#### DATA EXTRACT
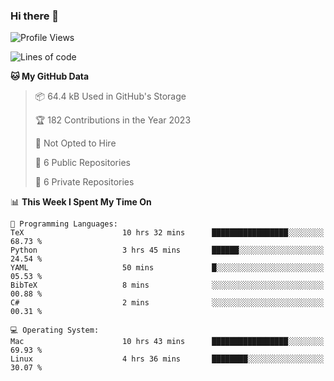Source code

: ### Hi there 👋

<!--
**huayuan4396/huayuan4396** is a ✨ _special_ ✨ repository because its `README.md` (this file) appears on your GitHub profile.

Here are some ideas to get you started:

- 🔭 I’m currently working on ...
- 🌱 I’m currently learning ...
- 👯 I’m looking to collaborate on ...
- 🤔 I’m looking for help with ...
- 💬 Ask me about ...
- 📫 How to reach me: ...
- 😄 Pronouns: ...
- ⚡ Fun fact: ...
-->

<!--START_SECTION:waka-->
![Profile Views](http://img.shields.io/badge/Profile%20Views-0-blue)

![Lines of code](https://img.shields.io/badge/From%20Hello%20World%20I%27ve%20Written-161.8%20thousand%20lines%20of%20code-blue)

**🐱 My GitHub Data** 

> 📦 64.4 kB Used in GitHub's Storage 
 > 
> 🏆 182 Contributions in the Year 2023
 > 
> 🚫 Not Opted to Hire
 > 
> 📜 6 Public Repositories 
 > 
> 🔑 6 Private Repositories 
 > 
📊 **This Week I Spent My Time On** 

```text
💬 Programming Languages: 
TeX                      10 hrs 32 mins      █████████████████░░░░░░░░   68.73 % 
Python                   3 hrs 45 mins       ██████░░░░░░░░░░░░░░░░░░░   24.54 % 
YAML                     50 mins             █░░░░░░░░░░░░░░░░░░░░░░░░   05.53 % 
BibTeX                   8 mins              ░░░░░░░░░░░░░░░░░░░░░░░░░   00.88 % 
C#                       2 mins              ░░░░░░░░░░░░░░░░░░░░░░░░░   00.31 % 

💻 Operating System: 
Mac                      10 hrs 43 mins      █████████████████░░░░░░░░   69.93 % 
Linux                    4 hrs 36 mins       ████████░░░░░░░░░░░░░░░░░   30.07 % 
```


<!--END_SECTION:waka-->
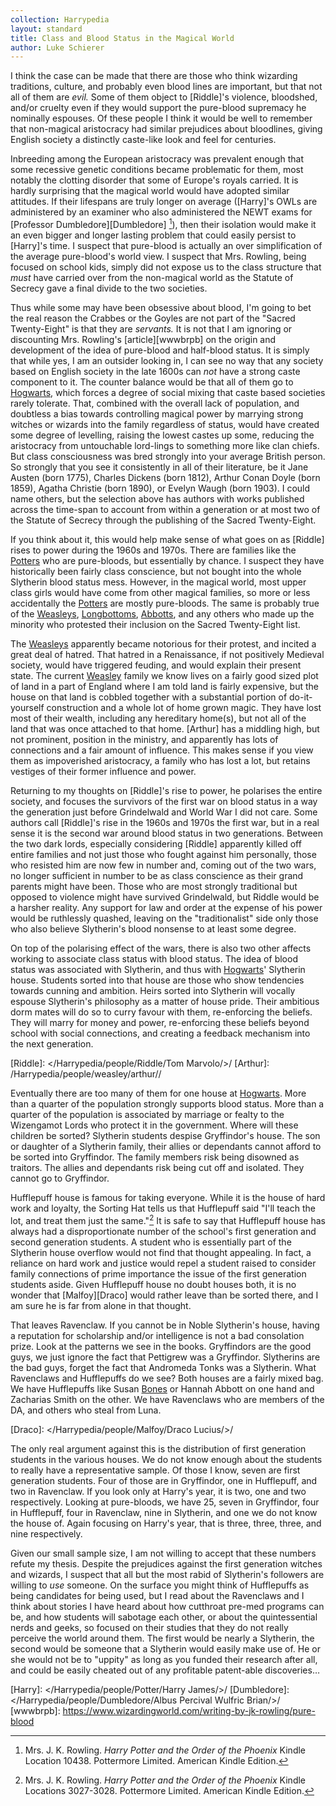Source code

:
 ```yaml
---
collection: Harrypedia
layout: standard
title: Class and Blood Status in the Magical World
author: Luke Schierer
---
```


I think the case can be made that there are those who think wizarding
traditions, culture, and probably even blood lines are important, but that not
all of them are _evil._ Some of them object to [Riddle]'s violence, bloodshed,
and/or cruelty even if they would support the pure-blood supremacy he nominally
espouses. Of these people I think it would be well to remember that non-magical
aristocracy had similar prejudices about bloodlines, giving English society a
distinctly caste-like look and feel for centuries.

Inbreeding among the European aristocracy was prevalent enough that some
recessive genetic conditions became problematic for them, most notably the
clotting disorder that some of Europe's royals carried. It is hardly surprising
that the magical world would have adopted similar attitudes. If their lifespans
are truly longer on average ([Harry]'s OWLs are administered by an examiner who
also administered the NEWT exams for [Professor Dumbledore][Dumbledore] [^210220-1]), then
their isolation would make it an even bigger and longer lasting problem that
could easily persist to [Harry]'s time. I suspect that pure-blood is actually an
over simplification of the average pure-blood's world view. I suspect that Mrs.
Rowling, being focused on school kids, simply did not expose us to the class
structure that _must_ have carried over from the non-magical world as the
Statute of Secrecy gave a final divide to the two societies.

Thus while some may have been obsessive about blood, I'm going to bet the real
reason the Crabbes or the Goyles are not part of the "Sacred Twenty-Eight" is
that they are _servants._ It is not that I am ignoring or discounting Mrs.
Rowling's [article][wwwbrpb] on the origin and development of the idea of
pure-blood and half-blood status. It is simply that while yes, I am an outsider
looking in, I can see no way that any society based on English society in the
late 1600s can _not_ have a strong caste component to it. The counter balance
would be that all of them go to [Hogwarts], which forces a degree of social mixing
that caste based societies rarely tolerate. That, combined with the overall lack
of population, and doubtless a bias towards controlling magical power by
marrying strong witches or wizards into the family regardless of status, would
have created some degree of levelling, raising the lowest castes up some,
reducing the aristocracy from untouchable lord-lings to something more like clan
chiefs. But class consciousness was bred strongly into your average British
person. So strongly that you see it consistently in all of their literature, be
it Jane Austen (born 1775), Charles Dickens (born 1812), Arthur Conan Doyle
(born 1859), Agatha Christie (born 1890), or Evelyn Waugh (born 1903). I could
name others, but the selection above has authors with works published across the
time-span to account from within a generation or at most two of the Statute of
Secrecy through the publishing of the Sacred Twenty-Eight.

If you think about it, this would help make sense of what goes on as [Riddle]
rises to power during the 1960s and 1970s. There are families like the
[Potters] who are pure-bloods, but essentially by chance. I suspect they
have historically been fairly class conscience, but not bought into the whole
Slytherin blood status mess. However, in the magical world, most upper class
girls would have come from other magical families, so more or less accidentally
the [Potters] are mostly pure-bloods. The same is probably true of the
[Weasleys], [Longbottoms], [Abbotts], and any others who made up the
minority who protested their inclusion on the Sacred Twenty-Eight list.

[Potters]: /Harrypedia/people/Potter//
[Weasleys]: /Harrypedia/people/weasley/
[Weasley]: /Harrypedia/people/weasley/
[Longbottoms]: /Harrypedia/people/longbottom/
[Abbotts]: /Harrypedia/people/abbott/

The [Weasleys] apparently became notorious for their protest, and incited a
great deal of hatred. That hatred in a Renaissance, if not positively Medieval
society, would have triggered feuding, and would explain their present state.
The current [Weasley] family we know lives on a fairly good sized plot of
land in a part of England where I am told land is fairly expensive, but the
house on that land is cobbled together with a substantial portion of
do-it-yourself construction and a whole lot of home grown magic. They have
lost most of their wealth, including any hereditary home(s), but not all of the
land that was once attached to that home. [Arthur] has a middling high, but not
prominent, position in the ministry, and apparently has lots of connections and
a fair amount of influence. This makes sense if you view them as impoverished
aristocracy, a family who has lost a lot, but retains vestiges of their former
influence and power.

Returning to my thoughts on [Riddle]'s rise to power, he polarises the entire
society, and focuses the survivors of the first war on blood status in a way the
generation just before Grindelwald and World War I did not care. Some authors
call [Riddle]'s rise in the 1960s and 1970s the first war, but in a real sense it
is the second war around blood status in two generations. Between the two dark
lords, especially considering [Riddle] apparently killed off entire families and
not just those who fought against him personally, those who resisted him are now
few in number and, coming out of the two wars, no longer sufficient in number to
be as class conscience as their grand parents might have been. Those who are
most strongly traditional but opposed to violence might have survived
Grindelwald, but Riddle would be a harsher reality. Any support for law and
order at the expense of his power would be ruthlessly quashed, leaving on the
"traditionalist" side only those who also believe Slytherin's blood nonsense to
at least some degree.

On top of the polarising effect of the wars, there is also two other affects
working to associate class status with blood status. The idea of blood status
was associated with Slytherin, and thus with [Hogwarts]' Slytherin house.
Students sorted into that house are those who show tendencies towards cunning
and ambition. Heirs sorted into Slytherin will vocally espouse Slytherin's
philosophy as a matter of house pride. Their ambitious dorm mates will do so to
curry favour with them, re-enforcing the beliefs. They will marry for money and
power, re-enforcing these beliefs beyond school with social connections, and
creating a feedback mechanism into the next generation.

[Hogwarts]: /Harrypedia/Hogwarts/
[Riddle]: </Harrypedia/people/Riddle/Tom Marvolo/>/
[Arthur]: /Harrypedia/people/weasley/arthur//

Eventually there are too many of them for one house at [Hogwarts]. More than
a quarter of the population strongly supports blood status. More than a quarter
of the population is associated by marriage or fealty to the Wizengamot Lords
who protect it in the government. Where will these children be sorted?
Slytherin students despise Gryffindor's house. The son or daughter of a
Slytherin family, their allies or dependants cannot afford to be sorted into
Gryffindor. The family members risk being disowned as traitors. The allies and
dependants risk being cut off and isolated. They cannot go to Gryffindor.

Hufflepuff house is famous for taking everyone. While it is the house of hard
work and loyalty, the Sorting Hat tells us that Hufflepuff said "I'll teach the
lot, and treat them just the same."[^200701-2] It is safe to say that
Hufflepuff house has always had a disproportionate number of the school's first
generation and second generation students. A student who is essentially part of
the Slytherin house overflow would not find that thought appealing. In fact, a
reliance on hard work and justice would repel a student raised to consider
family connections of prime importance the issue of the first generation
students aside. Given Hufflepuff house no doubt houses both, it is no wonder
that [Malfoy][Draco] would rather leave than be sorted there, and I am sure he is far
from alone in that thought.

That leaves Ravenclaw. If you cannot be in Noble Slytherin's house, having a
reputation for scholarship and/or intelligence is not a bad consolation prize.
Look at the patterns we see in the books. Gryffindors are the good guys, we
just ignore the fact that Pettigrew was a Gryffindor. Slytherins are the bad
guys, forget the fact that Andromeda Tonks was a Slytherin. What Ravenclaws and
Hufflepuffs do we see? Both houses are a fairly mixed bag. We have Hufflepuffs
like Susan [Bones] or Hannah Abbott on one hand and Zacharias Smith
on the other. We have Ravenclaws who are members of the DA, and others who
steal from Luna.

[Bones]: /Harrypedia/people/bones/
[Draco]: </Harrypedia/people/Malfoy/Draco Lucius/>/

The only real argument against this is the distribution of first generation
students in the various houses. We do not know enough about the students to
really have a representative sample. Of those I know, seven are first
generation students. Four of those are in Gryffindor, one in Hufflepuff, and
two in Ravenclaw. If you look only at Harry's year, it is two, one and two
respectively. Looking at pure-bloods, we have 25, seven in Gryffindor, four in
Hufflepuff, four in Ravenclaw, nine in Slytherin, and one we do not know the
house of. Again focusing on Harry's year, that is three, three, three, and nine
respectively.

Given our small sample size, I am not willing to accept that these numbers
refute my thesis. Despite the prejudices against the first generation witches
and wizards, I suspect that all but the most rabid of Slytherin's followers are
willing to _use_ someone. On the surface you might think of Hufflepuffs as
being candidates for being used, but I read about the Ravenclaws and I think
about stories I have heard about how cutthroat pre-med programs can be, and how
students will sabotage each other, or about the quintessential nerds and geeks,
so focused on their studies that they do not really perceive the world around
them. The first would be nearly a Slytherin, the second would be someone that a
Slytherin would easily make use of. He or she would not be to "uppity" as long
as you funded their research after all, and could be easily cheated out of any
profitable patent-able discoveries…

[Harry]: </Harrypedia/people/Potter/Harry James/>/
[Dumbledore]: </Harrypedia/people/Dumbledore/Albus Percival Wulfric Brian/>/
[wwwbrpb]: https://www.wizardingworld.com/writing-by-jk-rowling/pure-blood

[^200701-2]:
    Mrs. J. K. Rowling. _Harry Potter and the Order of the Phoenix_
    Kindle Locations 3027-3028. Pottermore Limited. American Kindle Edition.

[^210220-1]:
    Mrs. J. K. Rowling. _Harry Potter and the Order of the Phoenix_
    Kindle Location 10438. Pottermore Limited. American Kindle Edition.
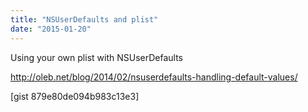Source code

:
 ```yaml
---
title: "NSUserDefaults and plist"
date: "2015-01-20"
---
```


Using your own plist with NSUserDefaults

http://oleb.net/blog/2014/02/nsuserdefaults-handling-default-values/

\[gist 879e80de094b983c13e3\]
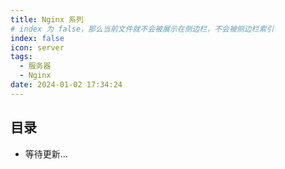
 ```yaml
---
title: Nginx 系列
# index 为 false，那么当前文件就不会被展示在侧边栏，不会被侧边栏索引
index: false
icon: server
tags:
  - 服务器
  - Nginx
date: 2024-01-02 17:34:24
---
```


## 目录

- 等待更新...

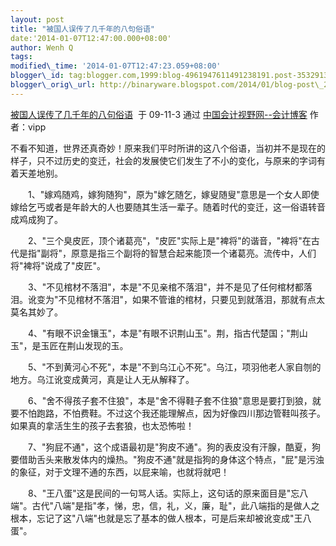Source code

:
 ```yaml
--- 
layout: post 
title: "被国人误传了几千年的八句俗语" 
date:'2014-01-07T12:47:00.000+08:00' 
author: Wenh Q
tags:
modified\_time: '2014-01-07T12:47:23.059+08:00' 
blogger\_id: tag:blogger.com,1999:blog-4961947611491238191.post-3532913872418048543
blogger\_orig\_url: http://binaryware.blogspot.com/2014/01/blog-post\_2788.html
---
```

[被国人误传了几千年的八句俗语](http://vipp.blog.esnai.com/archives/2009/112439.html)  于
09-11-3 通过 [中国会计视野网--会计博客](http://blog.esnai.com/)
作者：vipp



不看不知道，世界还真奇妙！原来我们平时所讲的这八个俗语，当初并不是现在的样子，只不过历史的变迁，社会的发展使它们发生了不小的变化，与原来的字词有着天差地别。

　　1、"嫁鸡随鸡，嫁狗随狗"，原为"嫁乞随乞，嫁叟随叟"意思是一个女人即使嫁给乞丐或者是年龄大的人也要随其生活一辈子。随着时代的变迁，这一俗语转音成鸡成狗了。



　　2、"三个臭皮匠，顶个诸葛亮"，"皮匠"实际上是"裨将"的谐音，"裨将"在古代是指"副将"，原意是指三个副将的智慧合起来能顶一个诸葛亮。流传中，人们将"裨将"说成了"皮匠"。



　　3、"不见棺材不落泪"，本是"不见亲棺不落泪"，并不是见了任何棺材都落泪。讹变为"不见棺材不落泪"，如果不管谁的棺材，只要见到就落泪，那就有点太莫名其妙了。



　　4、"有眼不识金镶玉"，本是"有眼不识荆山玉"。荆，指古代楚国；"荆山玉"，是玉匠在荆山发现的玉。



　　5、"不到黄河心不死"，本是"不到乌江心不死"。乌江，项羽他老人家自刎的地方。乌江讹变成黄河，真是让人无从解释了。



　　6、"舍不得孩子套不住狼"，本是"舍不得鞋子套不住狼"意思是要打到狼，就要不怕跑路，不怕费鞋。不过这个我还能理解点，因为好像四川那边管鞋叫孩子。如果真的拿活生生的孩子去套狼，也太恐怖啦！



　　7、"狗屁不通"，这个成语最初是"狗皮不通"。狗的表皮没有汗腺，酷夏，狗要借助舌头来散发体内的燥热。"狗皮不通"就是指狗的身体这个特点，"屁"是污浊的象征，对于文理不通的东西，以屁来喻，也就将就吧！



　　8、"王八蛋"这是民间的一句骂人话。实际上，这句话的原来面目是"忘八端"。古代"八端"是指"孝，悌，忠，信，礼，义，廉，耻"，此八端指的是做人之根本，忘记了这"八端"也就是忘了基本的做人根本，可是后来却被讹变成"王八蛋"。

#### EXERCISE
Find and copy each line above that includes the string "societies".

#### REPLY TO THE EXERCISE
Statute of Secrecy gave a final divide to the two societies.
that caste based societies rarely tolerate. That, combined with the overall lack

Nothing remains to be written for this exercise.